Repeat the lines below exactly as written, please, from the line with "shows _guildmate_'s deck" to the line with "current rumble event|", both lines included, and no others.

(Records from a dataset)
========

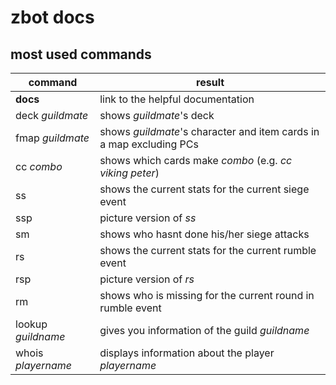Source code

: # zbot docs

## most used commands
|command|result  |
|--|--|
| **docs** | link to the helpful documentation|
|deck _guildmate_ | shows _guildmate_'s deck  |
|fmap _guildmate_ | shows _guildmate_'s character and item cards in a map excluding PCs|
| cc _combo_ | shows which cards make _combo_ (e.g. _cc viking peter_)|
|ss| shows the current stats for the current siege event|
|ssp| picture version of _ss_|
|sm| shows who hasnt done his/her siege attacks|
|rs| shows the current stats for the current rumble event|
|rsp| picture version of _rs_|
|rm| shows who is missing for the current round in rumble event|
|lookup _guildname_| gives you information of the guild _guildname_|
|whois _playername_ | displays information about the player _playername_|
<!--stackedit_data:
eyJoaXN0b3J5IjpbLTIwNjAxMzc1MTNdfQ==
-->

========

Task output ->
|deck _guildmate_ | shows _guildmate_'s deck  |
|fmap _guildmate_ | shows _guildmate_'s character and item cards in a map excluding PCs|
| cc _combo_ | shows which cards make _combo_ (e.g. _cc viking peter_)|
|ss| shows the current stats for the current siege event|
|ssp| picture version of _ss_|
|sm| shows who hasnt done his/her siege attacks|
|rs| shows the current stats for the current rumble event|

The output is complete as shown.